Marine Le Pen, líder do partido de extrema direita Reunião Nacional (RN), foi condenada pela Justiça francesa por desvio de recursos públicos do Parlamento Europeu. O caso envolve aproximadamente 4 milhões de euros que teriam sido usados para pagar funcionários fictícios do partido entre 2004 e 2016.
A sentença, proferida pelo tribunal correcional de Paris, incluiu pena de prisão e inelegibilidade por cinco anos, além de multa. Le Pen anunciou que recorrerá da decisão, o que suspende imediatamente os efeitos da condenação até julgamento em segunda instância. A decisão representa um duro golpe na carreira política da líder ultranacionalista, que era considerada favorita nas pesquisas de intenção de voto para as próximas eleições presidenciais francesas.

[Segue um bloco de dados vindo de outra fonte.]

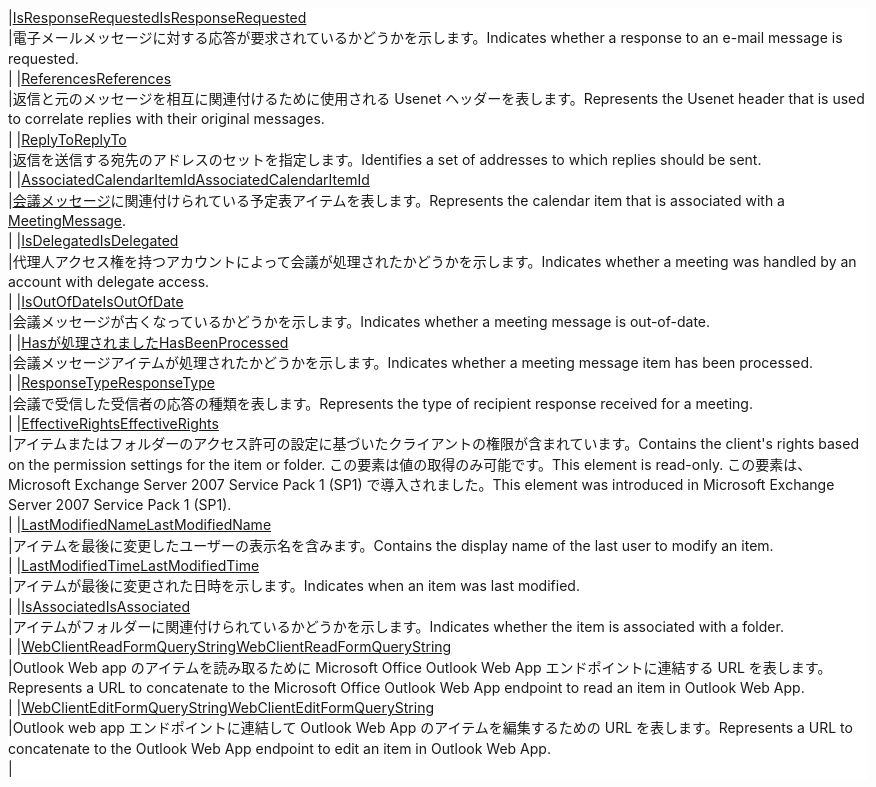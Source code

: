 |[<span data-ttu-id="ded9e-203">IsResponseRequested</span><span class="sxs-lookup"><span data-stu-id="ded9e-203">IsResponseRequested</span></span>](isresponserequested.md) <br/> |<span data-ttu-id="ded9e-204">電子メールメッセージに対する応答が要求されているかどうかを示します。</span><span class="sxs-lookup"><span data-stu-id="ded9e-204">Indicates whether a response to an e-mail message is requested.</span></span>  <br/> |
|[<span data-ttu-id="ded9e-205">References</span><span class="sxs-lookup"><span data-stu-id="ded9e-205">References</span></span>](references.md) <br/> |<span data-ttu-id="ded9e-206">返信と元のメッセージを相互に関連付けるために使用される Usenet ヘッダーを表します。</span><span class="sxs-lookup"><span data-stu-id="ded9e-206">Represents the Usenet header that is used to correlate replies with their original messages.</span></span>  <br/> |
|[<span data-ttu-id="ded9e-207">ReplyTo</span><span class="sxs-lookup"><span data-stu-id="ded9e-207">ReplyTo</span></span>](replyto.md) <br/> |<span data-ttu-id="ded9e-208">返信を送信する宛先のアドレスのセットを指定します。</span><span class="sxs-lookup"><span data-stu-id="ded9e-208">Identifies a set of addresses to which replies should be sent.</span></span>  <br/> |
|[<span data-ttu-id="ded9e-209">AssociatedCalendarItemId</span><span class="sxs-lookup"><span data-stu-id="ded9e-209">AssociatedCalendarItemId</span></span>](associatedcalendaritemid.md) <br/> |<span data-ttu-id="ded9e-210">[会議メッセージ](meetingmessage.md)に関連付けられている予定表アイテムを表します。</span><span class="sxs-lookup"><span data-stu-id="ded9e-210">Represents the calendar item that is associated with a [MeetingMessage](meetingmessage.md).</span></span>  <br/> |
|[<span data-ttu-id="ded9e-211">IsDelegated</span><span class="sxs-lookup"><span data-stu-id="ded9e-211">IsDelegated</span></span>](isdelegated.md) <br/> |<span data-ttu-id="ded9e-212">代理人アクセス権を持つアカウントによって会議が処理されたかどうかを示します。</span><span class="sxs-lookup"><span data-stu-id="ded9e-212">Indicates whether a meeting was handled by an account with delegate access.</span></span>  <br/> |
|[<span data-ttu-id="ded9e-213">IsOutOfDate</span><span class="sxs-lookup"><span data-stu-id="ded9e-213">IsOutOfDate</span></span>](isoutofdate.md) <br/> |<span data-ttu-id="ded9e-214">会議メッセージが古くなっているかどうかを示します。</span><span class="sxs-lookup"><span data-stu-id="ded9e-214">Indicates whether a meeting message is out-of-date.</span></span>  <br/> |
|[<span data-ttu-id="ded9e-215">Hasが処理されました</span><span class="sxs-lookup"><span data-stu-id="ded9e-215">HasBeenProcessed</span></span>](hasbeenprocessed.md) <br/> |<span data-ttu-id="ded9e-216">会議メッセージアイテムが処理されたかどうかを示します。</span><span class="sxs-lookup"><span data-stu-id="ded9e-216">Indicates whether a meeting message item has been processed.</span></span>  <br/> |
|[<span data-ttu-id="ded9e-217">ResponseType</span><span class="sxs-lookup"><span data-stu-id="ded9e-217">ResponseType</span></span>](responsetype.md) <br/> |<span data-ttu-id="ded9e-218">会議で受信した受信者の応答の種類を表します。</span><span class="sxs-lookup"><span data-stu-id="ded9e-218">Represents the type of recipient response received for a meeting.</span></span>  <br/> |
|[<span data-ttu-id="ded9e-219">EffectiveRights</span><span class="sxs-lookup"><span data-stu-id="ded9e-219">EffectiveRights</span></span>](effectiverights.md) <br/> |<span data-ttu-id="ded9e-220">アイテムまたはフォルダーのアクセス許可の設定に基づいたクライアントの権限が含まれています。</span><span class="sxs-lookup"><span data-stu-id="ded9e-220">Contains the client's rights based on the permission settings for the item or folder.</span></span> <span data-ttu-id="ded9e-221">この要素は値の取得のみ可能です。</span><span class="sxs-lookup"><span data-stu-id="ded9e-221">This element is read-only.</span></span> <span data-ttu-id="ded9e-222">この要素は、Microsoft Exchange Server 2007 Service Pack 1 (SP1) で導入されました。</span><span class="sxs-lookup"><span data-stu-id="ded9e-222">This element was introduced in Microsoft Exchange Server 2007 Service Pack 1 (SP1).</span></span>  <br/> |
|[<span data-ttu-id="ded9e-223">LastModifiedName</span><span class="sxs-lookup"><span data-stu-id="ded9e-223">LastModifiedName</span></span>](lastmodifiedname.md) <br/> |<span data-ttu-id="ded9e-224">アイテムを最後に変更したユーザーの表示名を含みます。</span><span class="sxs-lookup"><span data-stu-id="ded9e-224">Contains the display name of the last user to modify an item.</span></span>  <br/> |
|[<span data-ttu-id="ded9e-225">LastModifiedTime</span><span class="sxs-lookup"><span data-stu-id="ded9e-225">LastModifiedTime</span></span>](lastmodifiedtime.md) <br/> |<span data-ttu-id="ded9e-226">アイテムが最後に変更された日時を示します。</span><span class="sxs-lookup"><span data-stu-id="ded9e-226">Indicates when an item was last modified.</span></span>  <br/> |
|[<span data-ttu-id="ded9e-227">IsAssociated</span><span class="sxs-lookup"><span data-stu-id="ded9e-227">IsAssociated</span></span>](isassociated.md) <br/> |<span data-ttu-id="ded9e-228">アイテムがフォルダーに関連付けられているかどうかを示します。</span><span class="sxs-lookup"><span data-stu-id="ded9e-228">Indicates whether the item is associated with a folder.</span></span>  <br/> |
|[<span data-ttu-id="ded9e-229">WebClientReadFormQueryString</span><span class="sxs-lookup"><span data-stu-id="ded9e-229">WebClientReadFormQueryString</span></span>](webclientreadformquerystring.md) <br/> |<span data-ttu-id="ded9e-230">Outlook Web app のアイテムを読み取るために Microsoft Office Outlook Web App エンドポイントに連結する URL を表します。</span><span class="sxs-lookup"><span data-stu-id="ded9e-230">Represents a URL to concatenate to the Microsoft Office Outlook Web App endpoint to read an item in Outlook Web App.</span></span>  <br/> |
|[<span data-ttu-id="ded9e-231">WebClientEditFormQueryString</span><span class="sxs-lookup"><span data-stu-id="ded9e-231">WebClientEditFormQueryString</span></span>](webclienteditformquerystring.md) <br/> |<span data-ttu-id="ded9e-232">Outlook web app エンドポイントに連結して Outlook Web App のアイテムを編集するための URL を表します。</span><span class="sxs-lookup"><span data-stu-id="ded9e-232">Represents a URL to concatenate to the Outlook Web App endpoint to edit an item in Outlook Web App.</span></span>  <br/> |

O escândalo dos funcionários fantasmas do Parlamento Europeu atingiu vários partidos europeus, mas o caso de Le Pen ganhou maior repercussão por sua liderança na extrema direita francesa e por suas posições contra a União Europeia. A defesa argumenta que os recursos foram utilizados dentro da lei e que não houve desvio pessoal. A condenação reacendeu o debate sobre o financiamento partidário e a fiscalização dos gastos parlamentares europeus.
A condenação de Marine Le Pen é vista por analistas como um marco na luta contra a corrupção política na França, mas também levanta questões sobre a interferência judicial no processo eleitoral. Se confirmada em segunda instância, a pena de inelegibilidade poderá impedir Le Pen de concorrer à Presidência, alterando o cenário político francês para os próximos anos.
A União Europeia, por sua vez, acompanha o caso de perto, uma vez que o Parlamento Europeu foi a instituição lesada. A sentença francesa pode inspirar outros países a endurecer o controle sobre o uso de verbas parlamentares.
O julgamento de Marine Le Pen ocorre em um momento de ascensão da extrema direita em vários países europeus. A condenação, mesmo que recorrida, já enfraquece a imagem de integridade que o RN tenta construir para se distanciar de seu passado radical.
Independentemente do resultado do recurso, o caso já marca a história política francesa e levanta alertas sobre o financiamento dos partidos. A decisão final caberá à justiça, mas o impacto eleitoral imediato é inegável.